Fiona Claire Bruce (née Riley; born 26 March 1957) is a British Conservative Party politician who was elected the Member of Parliament (MP) for Congleton in the 2010 general election.

Early life
Fiona Claire Riley was born on 26 March 1957 in Wick, Caithness, Scotland to Allan Stewart and Greta Riley (née Scott). She attended Burnley High School for Girls, and the private Howell's School, Llandaff in Cardiff. Riley then studied law at the Victoria University of Manchester and further studies at Chester Law College.

She was admitted as a solicitor in 1981, and has been senior partner of the firm, Fiona Bruce & Co in Warrington, since its formation in 1988.

Political career
Bruce was elected in 2004 to Warrington Borough Council, on which she served as Executive Member for Finance from 2006 to 2009. She stepped down from the Council upon her election to Parliament in 2010. Bruce had previously unsuccessfully contested Warrington South in the 2005 general election, finishing second to sitting Labour MP Helen Southworth. In 2006 Bruce was placed on the Conservative A-List of priority parliamentary candidates following efforts by the Conservative Women2Win mentoring and pressure group.

Following her selection as the Conservative Party candidate for the Congleton constituency, Bruce denied allegations that she had been chosen following an orchestrated campaign by religious groups sympathetic to her evangelical Christian beliefs. Bruce is an Evangelical Alliance council member and describes "defending and fighting for the sanctity of human life" as her priority in Parliament. She has been a member of the Scottish Affairs Select Committee since 2010.

In February 2015, Bruce introduced an amendment to the Serious Crime Bill 2014 to make abortion on the grounds of the sex of the baby illegal. The amendment was rejected by 292 votes to 201.

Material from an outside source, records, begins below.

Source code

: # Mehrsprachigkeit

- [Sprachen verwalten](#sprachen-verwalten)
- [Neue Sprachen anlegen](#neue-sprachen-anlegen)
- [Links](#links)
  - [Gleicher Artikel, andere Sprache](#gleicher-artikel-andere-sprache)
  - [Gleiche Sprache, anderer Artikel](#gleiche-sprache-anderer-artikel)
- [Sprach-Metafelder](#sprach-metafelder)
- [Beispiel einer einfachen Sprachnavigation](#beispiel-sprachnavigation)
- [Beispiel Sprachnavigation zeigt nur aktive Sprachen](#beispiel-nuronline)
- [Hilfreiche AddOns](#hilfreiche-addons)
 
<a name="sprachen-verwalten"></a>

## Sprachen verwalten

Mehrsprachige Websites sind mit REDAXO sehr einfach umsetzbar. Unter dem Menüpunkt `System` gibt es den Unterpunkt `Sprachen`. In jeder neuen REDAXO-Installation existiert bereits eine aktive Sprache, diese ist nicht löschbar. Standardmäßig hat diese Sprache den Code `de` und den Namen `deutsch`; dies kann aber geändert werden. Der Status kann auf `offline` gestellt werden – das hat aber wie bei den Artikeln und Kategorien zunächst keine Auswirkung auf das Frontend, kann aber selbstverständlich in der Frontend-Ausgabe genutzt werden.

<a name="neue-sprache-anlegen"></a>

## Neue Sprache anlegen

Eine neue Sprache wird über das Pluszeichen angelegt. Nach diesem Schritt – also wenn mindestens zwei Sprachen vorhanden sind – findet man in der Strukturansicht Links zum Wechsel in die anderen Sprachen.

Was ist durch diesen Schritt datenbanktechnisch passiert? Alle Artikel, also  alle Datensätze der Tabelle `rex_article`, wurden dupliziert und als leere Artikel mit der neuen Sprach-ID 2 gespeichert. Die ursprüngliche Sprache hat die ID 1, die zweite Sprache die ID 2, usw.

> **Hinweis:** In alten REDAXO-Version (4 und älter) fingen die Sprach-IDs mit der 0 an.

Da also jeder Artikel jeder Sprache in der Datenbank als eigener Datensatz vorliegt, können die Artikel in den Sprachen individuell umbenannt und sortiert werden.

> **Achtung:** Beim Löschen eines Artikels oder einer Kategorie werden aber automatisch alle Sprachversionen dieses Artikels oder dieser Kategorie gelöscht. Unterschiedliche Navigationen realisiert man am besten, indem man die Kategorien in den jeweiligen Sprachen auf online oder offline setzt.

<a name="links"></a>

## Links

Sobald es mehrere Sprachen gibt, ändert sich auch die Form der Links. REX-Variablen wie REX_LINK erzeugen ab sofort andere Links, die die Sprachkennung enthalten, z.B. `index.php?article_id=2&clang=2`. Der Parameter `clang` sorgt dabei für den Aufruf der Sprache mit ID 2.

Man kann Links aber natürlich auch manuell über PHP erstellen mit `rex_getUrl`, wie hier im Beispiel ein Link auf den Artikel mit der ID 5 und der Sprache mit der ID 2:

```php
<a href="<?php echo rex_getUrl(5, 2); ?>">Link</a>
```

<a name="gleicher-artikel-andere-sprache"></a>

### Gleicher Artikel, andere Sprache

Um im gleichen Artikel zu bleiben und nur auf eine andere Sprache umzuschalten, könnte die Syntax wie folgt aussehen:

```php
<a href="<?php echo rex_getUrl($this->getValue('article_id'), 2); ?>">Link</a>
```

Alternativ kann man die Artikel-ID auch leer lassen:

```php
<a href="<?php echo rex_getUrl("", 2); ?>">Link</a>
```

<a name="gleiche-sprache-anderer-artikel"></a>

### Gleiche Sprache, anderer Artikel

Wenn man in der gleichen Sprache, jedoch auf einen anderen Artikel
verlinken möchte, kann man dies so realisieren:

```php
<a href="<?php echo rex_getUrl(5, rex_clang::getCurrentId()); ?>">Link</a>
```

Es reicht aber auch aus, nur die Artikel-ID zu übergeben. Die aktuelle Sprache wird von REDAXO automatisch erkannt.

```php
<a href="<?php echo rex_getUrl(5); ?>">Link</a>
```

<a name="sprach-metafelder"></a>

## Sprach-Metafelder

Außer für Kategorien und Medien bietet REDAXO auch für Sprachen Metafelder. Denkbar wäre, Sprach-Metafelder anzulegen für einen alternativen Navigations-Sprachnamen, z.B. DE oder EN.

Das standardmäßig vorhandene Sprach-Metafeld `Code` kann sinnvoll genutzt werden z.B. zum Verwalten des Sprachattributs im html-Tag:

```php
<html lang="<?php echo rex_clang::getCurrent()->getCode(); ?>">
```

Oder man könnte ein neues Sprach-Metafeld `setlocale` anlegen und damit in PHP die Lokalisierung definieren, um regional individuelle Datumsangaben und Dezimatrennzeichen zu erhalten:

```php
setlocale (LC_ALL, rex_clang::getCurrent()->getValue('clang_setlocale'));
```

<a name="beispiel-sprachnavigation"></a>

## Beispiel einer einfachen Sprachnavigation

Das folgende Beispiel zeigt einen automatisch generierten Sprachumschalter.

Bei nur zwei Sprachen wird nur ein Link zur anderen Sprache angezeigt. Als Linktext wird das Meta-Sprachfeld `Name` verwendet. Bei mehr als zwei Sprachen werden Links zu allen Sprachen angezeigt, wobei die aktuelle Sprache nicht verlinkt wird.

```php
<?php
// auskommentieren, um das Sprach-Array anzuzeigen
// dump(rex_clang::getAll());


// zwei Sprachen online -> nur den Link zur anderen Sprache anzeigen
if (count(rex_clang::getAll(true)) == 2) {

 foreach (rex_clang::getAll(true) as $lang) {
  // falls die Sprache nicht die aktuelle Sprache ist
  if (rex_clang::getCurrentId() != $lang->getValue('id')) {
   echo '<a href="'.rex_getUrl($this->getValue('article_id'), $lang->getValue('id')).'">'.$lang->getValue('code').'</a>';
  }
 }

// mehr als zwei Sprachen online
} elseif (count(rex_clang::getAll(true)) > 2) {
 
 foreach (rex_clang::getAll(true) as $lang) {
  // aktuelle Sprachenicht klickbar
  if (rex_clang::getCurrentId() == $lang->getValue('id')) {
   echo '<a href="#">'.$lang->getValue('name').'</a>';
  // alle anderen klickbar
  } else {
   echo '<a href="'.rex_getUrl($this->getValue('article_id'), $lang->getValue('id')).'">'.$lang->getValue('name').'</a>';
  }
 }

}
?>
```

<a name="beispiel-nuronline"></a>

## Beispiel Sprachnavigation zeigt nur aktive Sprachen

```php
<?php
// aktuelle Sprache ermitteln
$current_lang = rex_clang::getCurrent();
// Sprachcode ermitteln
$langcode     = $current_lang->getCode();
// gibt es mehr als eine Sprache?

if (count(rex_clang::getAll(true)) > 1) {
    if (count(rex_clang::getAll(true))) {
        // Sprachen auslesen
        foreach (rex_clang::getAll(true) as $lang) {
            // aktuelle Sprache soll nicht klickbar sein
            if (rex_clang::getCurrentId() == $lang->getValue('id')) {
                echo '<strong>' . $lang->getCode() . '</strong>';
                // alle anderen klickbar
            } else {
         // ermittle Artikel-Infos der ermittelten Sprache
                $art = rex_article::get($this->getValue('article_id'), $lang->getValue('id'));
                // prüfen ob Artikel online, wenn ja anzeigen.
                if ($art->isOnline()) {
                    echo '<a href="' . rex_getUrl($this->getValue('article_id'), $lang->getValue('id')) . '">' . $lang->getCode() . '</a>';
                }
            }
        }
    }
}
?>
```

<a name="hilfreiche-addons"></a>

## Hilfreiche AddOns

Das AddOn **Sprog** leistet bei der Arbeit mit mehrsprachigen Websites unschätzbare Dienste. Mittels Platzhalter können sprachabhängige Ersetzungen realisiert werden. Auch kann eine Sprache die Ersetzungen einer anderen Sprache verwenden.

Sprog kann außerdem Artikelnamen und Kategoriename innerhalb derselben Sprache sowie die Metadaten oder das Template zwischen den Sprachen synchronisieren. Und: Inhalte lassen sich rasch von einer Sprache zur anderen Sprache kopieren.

Bruce supported Brexit in the 2016 referendum.

In 2019, Bruce chaired an inquiry by the Conservative Party Human Rights Commission into prostitution, which made the recommendation to replace existing laws on soliciting prostitution with laws that would make paying for sexual services a criminal offence.

In 2020, she was appointed by Boris Johnson as the Prime Minister's Special Envoy for Freedom of Religion or Belief, and in this capacity she has been supportive of a petition to grant asylum to Maira Shahbaz and her family, a Pakistani Christian girl who has received death threats.

In May 2021 Bruce co-authored an essay entitled "Family Matters – the Case for Strengthening Families" with former MP, David Burrowes, for inclusion in Common Sense: Conservative Thinking for a Post-Liberal Age published by the Common Sense Group, an informal group of Conservative MPs.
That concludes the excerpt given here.